The tool doesn't dictate the politics, but more the other way around.
I think of it as openness toward contributions and customisation.

Closed source software may distribute as binaries only; they're actively
discouraging changes and contributions. Distribution in tarfiles provides
people with the source code but there's no support for upgrading (each
release tarfile is distinct) and no structure within which people can

Exposing a CVS or SVN repository gives people read-only access to the
code as it is being developed. It's a step forward; somebody can stick
to released versions or upgrade to the latest HEAD frequently. However
there's still no support in the tool for a person's local changes.
With SVN and CVS you can make local changes and when you do an "update"
the tool will merge the repository changes with your uncommitted
changes (and you get to resolve conflicts). But there's no support for
change control on a person's own commits.

When I make local changes to some open source project I like my
changes to be under change control as well. I want to be able to
merge in updates from the source without the chance of blowing my
own changes away. If the project itself uses a distributed SCM
then that problem is solved. And if I want to contribute to the
project then the distributed SCM gives me a framework in which to
do so.

> Git would surely distribute the ability to code across many people -
> however the maintainer of the official code base will still pull from
> only those who he/she trusts.  

If you are talking about bulk changes then yes, trust is important if
you're not going to review the changes individually. It's all about
review; for individual one-off patches what's important is that the
patch should work and it should advance the state of the code base
in the direction you want it to go.

> People *COULD* pull from a Groklaw Git node, but that would not be an
> official codebase for Geeklog.

It would be an official codebase for Groklaw though, and the
people who would be using it would be primarily assisting Groklaw,
however due to the magic of DSCMs, any changes which are applicable
to Geeklog can be picked out and integrated upstream.

> There would be cries of "FOUL!" when the maintainers don't pull patches
> from some good soldier's Git repository -- same thing already happens
> today with Geeklog + CVS (The cries of "But I posted patch XYZ and it
> didn't make it in the final release").

You see, the politics is more inherent to the project than the tool.
The distributed SCMs provide a framework to deal with that kind of
issue.

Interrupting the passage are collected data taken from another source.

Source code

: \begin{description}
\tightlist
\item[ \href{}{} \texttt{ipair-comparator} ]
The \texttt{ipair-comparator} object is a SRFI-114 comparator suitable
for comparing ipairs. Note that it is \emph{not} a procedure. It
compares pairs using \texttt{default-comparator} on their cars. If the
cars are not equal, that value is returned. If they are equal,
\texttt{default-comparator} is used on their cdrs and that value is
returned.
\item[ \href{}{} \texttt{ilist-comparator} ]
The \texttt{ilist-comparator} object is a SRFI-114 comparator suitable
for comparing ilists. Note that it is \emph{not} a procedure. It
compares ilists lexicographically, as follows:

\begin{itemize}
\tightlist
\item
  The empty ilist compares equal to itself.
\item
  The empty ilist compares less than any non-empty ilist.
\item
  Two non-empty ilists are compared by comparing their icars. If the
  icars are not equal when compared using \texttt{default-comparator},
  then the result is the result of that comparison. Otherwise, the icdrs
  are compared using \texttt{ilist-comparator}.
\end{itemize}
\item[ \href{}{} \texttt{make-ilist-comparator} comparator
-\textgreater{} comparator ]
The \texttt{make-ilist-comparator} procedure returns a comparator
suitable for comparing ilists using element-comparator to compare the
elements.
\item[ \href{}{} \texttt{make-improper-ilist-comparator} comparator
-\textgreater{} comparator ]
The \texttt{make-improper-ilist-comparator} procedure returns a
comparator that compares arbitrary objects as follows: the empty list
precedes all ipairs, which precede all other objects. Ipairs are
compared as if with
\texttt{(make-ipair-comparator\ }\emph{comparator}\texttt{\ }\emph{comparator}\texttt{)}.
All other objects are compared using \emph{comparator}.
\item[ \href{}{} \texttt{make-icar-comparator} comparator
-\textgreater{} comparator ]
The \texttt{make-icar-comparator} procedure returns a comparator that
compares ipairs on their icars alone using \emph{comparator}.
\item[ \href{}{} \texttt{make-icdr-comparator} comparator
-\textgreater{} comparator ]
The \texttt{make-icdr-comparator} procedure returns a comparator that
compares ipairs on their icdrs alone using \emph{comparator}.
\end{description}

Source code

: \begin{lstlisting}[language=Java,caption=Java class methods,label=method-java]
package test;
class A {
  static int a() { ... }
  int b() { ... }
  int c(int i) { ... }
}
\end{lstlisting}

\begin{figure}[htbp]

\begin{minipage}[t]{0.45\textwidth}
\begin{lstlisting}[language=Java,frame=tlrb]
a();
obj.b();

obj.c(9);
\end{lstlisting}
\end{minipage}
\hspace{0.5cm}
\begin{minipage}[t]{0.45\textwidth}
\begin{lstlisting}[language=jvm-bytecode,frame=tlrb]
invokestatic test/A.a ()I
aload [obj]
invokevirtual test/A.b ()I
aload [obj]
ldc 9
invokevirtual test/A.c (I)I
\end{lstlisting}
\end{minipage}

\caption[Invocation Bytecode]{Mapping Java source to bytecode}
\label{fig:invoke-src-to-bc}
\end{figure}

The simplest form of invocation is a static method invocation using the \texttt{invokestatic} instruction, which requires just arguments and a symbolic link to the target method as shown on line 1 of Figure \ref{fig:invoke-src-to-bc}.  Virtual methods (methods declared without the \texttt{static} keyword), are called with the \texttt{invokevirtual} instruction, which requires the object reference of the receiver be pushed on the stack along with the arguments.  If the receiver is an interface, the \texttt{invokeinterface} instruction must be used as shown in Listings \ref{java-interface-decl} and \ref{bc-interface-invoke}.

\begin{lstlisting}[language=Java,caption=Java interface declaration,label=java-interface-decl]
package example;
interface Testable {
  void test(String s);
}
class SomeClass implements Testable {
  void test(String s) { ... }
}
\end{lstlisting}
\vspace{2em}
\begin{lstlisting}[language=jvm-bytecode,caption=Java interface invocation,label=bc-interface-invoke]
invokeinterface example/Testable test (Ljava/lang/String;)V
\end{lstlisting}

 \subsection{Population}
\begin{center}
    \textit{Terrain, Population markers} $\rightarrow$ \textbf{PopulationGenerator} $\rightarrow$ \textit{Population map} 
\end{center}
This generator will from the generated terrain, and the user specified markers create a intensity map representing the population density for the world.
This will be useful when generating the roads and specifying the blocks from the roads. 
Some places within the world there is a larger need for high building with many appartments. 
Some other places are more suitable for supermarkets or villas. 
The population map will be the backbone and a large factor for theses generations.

The maintainers might say "Patch XYZ isn't suitable as it stands,
but if you fix this and refactor that, we'll reconsider" and the person
who writes the patch can easily modify it and send out another revision
(as a single patch, as opposed to sending a bad patch and then a fixup
patch for the bad one).

> However CVS is just plain terrible for merging of code.  So even
> "upgrading" to SVN would be better.